Le syndicalisme internationaliste a toujours affirmé qu’il ne peut y avoir de paix sans droits humains, sans respect des droits fondamentaux des travailleuses et des travailleurs. L’œuvre constante du syndicalisme est d’inventer et rechercher des mécanismes pour redistribuer les fruits du travail. Car la redistribution est au cœur de tout. Or c’est elle qui est sacrifiée dans cette mondialisation qui met en concurrence les peuples, dans une Europe qui attise la rivalité des régions. Cette mondialisation, basée sur les profits et les valeurs du mérite individuel, est terrible dans ses conséquences. Des millions de femmes et d’hommes sont victimes de formes d’esclavage qui se renouvellent, sans droits de créer des syndicats, sans salaire minimum vital, livrés aux emplois dangereux et dégradants… Un tel système est mortifère pour la planète. C’est lui qui détruit les mécanismes de solidarité, qui transforme en marchés les besoins vitaux. Tout devient un marché : le marché de l’eau, le marché du travail, le marché de la santé… Le dogme criminel de l’austérité en est devenu l’arme pour détourner les richesses vers 1% de la population pendant que les pauvres sont eux de plus en plus pauvres

Pendant les trente glorieuses les combats du syndicalisme, alliés au socialisme réformiste, a dégagé des marges pour les travailleurs, en ménageant des acquis sociaux. Désormais, avec la faillite de la gauche, avec l’avènement du néo libéralisme, avec l’épuisement du syndicalisme de luttes, le capital reprend ses marges au nom de la dette publique. Les travailleurs des secteurs et services publics sont directement dépendants des luttes que perdent ou gagnent d’abord les travailleurs dans leur ensemble. Car leurs revenus et moyens de travail sont pris sur la part de richesses redistribuées. Mais les politiques néolibérales modernes n’ont que faire de la redistribution. Peu à peu, même des syndicalistes épousent le vocabulaire des patrons et de la Finance. Ils pensent avec les mots de leurs adversaires. Les cotisations sont bannies puisque ce sont des charges. Les services publics sont des dettes, les hôpitaux des entreprises et les malades des clients.

La débâcle de ce gouvernement, de ce quinquennat qui a flatté le MEDEF avec la même assiduité que le quinquennat précédent, ne repose pas seulement sur les mensonges du Président et l’autoritarisme pathétique d’un premier ministre. Ce naufrage c’est celui d’un régime qui dans la continuité sert l’obscénité des profits des riches grâce à un appareil de technocrates et d’énarques interchangeables.
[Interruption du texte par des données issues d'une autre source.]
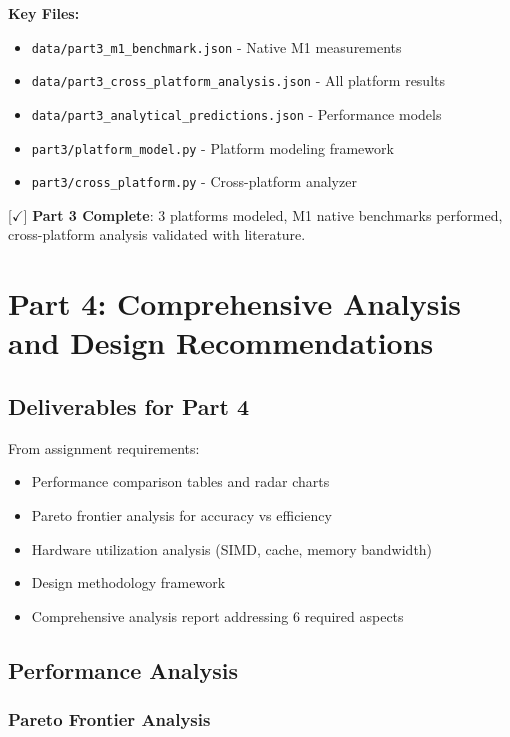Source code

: \documentclass[10pt, a4paper]{article}
\begin{document}
\textbf{Key Files:}
\begin{itemize}
    \item \texttt{data/part3\_m1\_benchmark.json} - Native M1 measurements
    \item \texttt{data/part3\_cross\_platform\_analysis.json} - All platform results
    \item \texttt{data/part3\_analytical\_predictions.json} - Performance models
    \item \texttt{part3/platform\_model.py} - Platform modeling framework
    \item \texttt{part3/cross\_platform.py} - Cross-platform analyzer
\end{itemize}

[$\checkmark$] \textbf{Part 3 Complete}: 3 platforms modeled, M1 native benchmarks performed, cross-platform analysis validated with literature.

\section*{Part 4: Comprehensive Analysis and Design Recommendations}

\subsection{Deliverables for Part 4}

From assignment requirements:
\begin{itemize}
    \item Performance comparison tables and radar charts
    \item Pareto frontier analysis for accuracy vs efficiency
    \item Hardware utilization analysis (SIMD, cache, memory bandwidth)
    \item Design methodology framework
    \item Comprehensive analysis report addressing 6 required aspects
\end{itemize}

\subsection{Performance Analysis}

\subsubsection{Pareto Frontier Analysis}
\end{document}
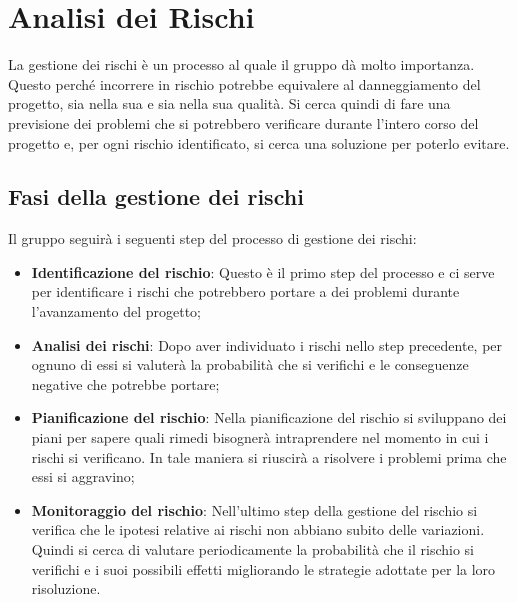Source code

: \section{Analisi dei Rischi}
La gestione dei rischi è un processo al quale il gruppo \Gruppo{} dà molto importanza. Questo perché incorrere in rischio potrebbe equivalere al danneggiamento del progetto, sia nella sua  e sia nella sua qualità.
Si cerca quindi di fare una previsione dei problemi che si potrebbero verificare durante l'intero corso del progetto e, per ogni rischio identificato, si cerca una soluzione per poterlo evitare.

\subsection{Fasi della gestione dei rischi}
Il gruppo seguirà i seguenti step del processo di gestione dei rischi:
\begin{itemize}
	\item \textbf{Identificazione del rischio}: Questo è il primo step del processo e ci serve per identificare i rischi che potrebbero portare a dei problemi durante l'avanzamento del progetto; 
\end{itemize}
\begin{itemize}
	\item \textbf{Analisi dei rischi}: Dopo aver individuato i rischi nello step precedente, per ognuno di essi si valuterà la probabilità che si verifichi e le conseguenze negative che potrebbe portare;
\end{itemize}
\begin{itemize}
	\item \textbf{Pianificazione del rischio}: Nella pianificazione del rischio si sviluppano dei piani per sapere quali rimedi bisognerà intraprendere nel momento in cui i rischi si verificano. In tale maniera si riuscirà a risolvere i problemi prima che essi si aggravino;
\end{itemize}
\begin{itemize}
	\item \textbf{Monitoraggio del rischio}: Nell'ultimo step della gestione del rischio si verifica che le ipotesi relative ai rischi non abbiano subito delle variazioni. Quindi si cerca di valutare periodicamente la probabilità che il rischio si verifichi e i suoi possibili effetti migliorando le strategie adottate per la loro risoluzione.
\end{itemize}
La corruption de classe et les costumes de Fillon, les affaires de Cahuzac et consorts sont autant de révélateurs d’une oligarchie devenue hors sol, dans la sphère des affaires à faire.

Aujourd’hui que reste t’il dans cette débâcle politique ? D’un côté l’extrême droite, sa haine et sa xénophobie, son capitalisme tricolore, son enfumage des droits sociaux et sa remise en cause profonde des libertés fondamentales. De l’autre un pur produit du néolibéralisme qui projette de détricoter jusqu’à la trame l’ensemble de la protection sociale et des services publics, et qui veut rediriger les provisions des régimes de retraite vers l’investissement en entreprise via des fonds de pension. Qui a aussi pour projet de continuer à déréglementer le travail en aggravant la loi El Khomri, et qui rejette le dialogue social avec les syndicats puisqu’ il juge ces corps intermédiaires obsolètes.

Le FN est le danger principal, sans nul doute. Les salariés qui votent Le Pen se trompent de colère mais pire ils jouent contre leurs intérêts de classe. Si l’extrême droite parvenait au pouvoir, la Constitution serait malmenée et le séisme considérable. L’autoritarisme, les relents identitaires, l’intolérance et la discrimination, et très rapidement une société policée, cadenassée, traduiront en acte les idéologies réactionnaires de ce parti ségrégationniste.

Les résultats de cette élection et le choix devant lequel se retrouvent les défenseurs d’un monde plus juste et plus solidaire créent un profond désarroi. Car qui a produit le FN ? Ce sont les politiques néolibérales et Macron en est le chantre ! Comment penser que voter Macron soit un rempart au FN ? Il est un produit du « vieux monde ». Son programme se résume à la défense des vainqueurs du capitalisme contre les vaincus. Il conduira à une nouvelle montée de l’extrême droite. Et Macron, comme Le Pen, gouverneront à coups d’ordonnances s’ils n’ont pas une majorité à leur botte.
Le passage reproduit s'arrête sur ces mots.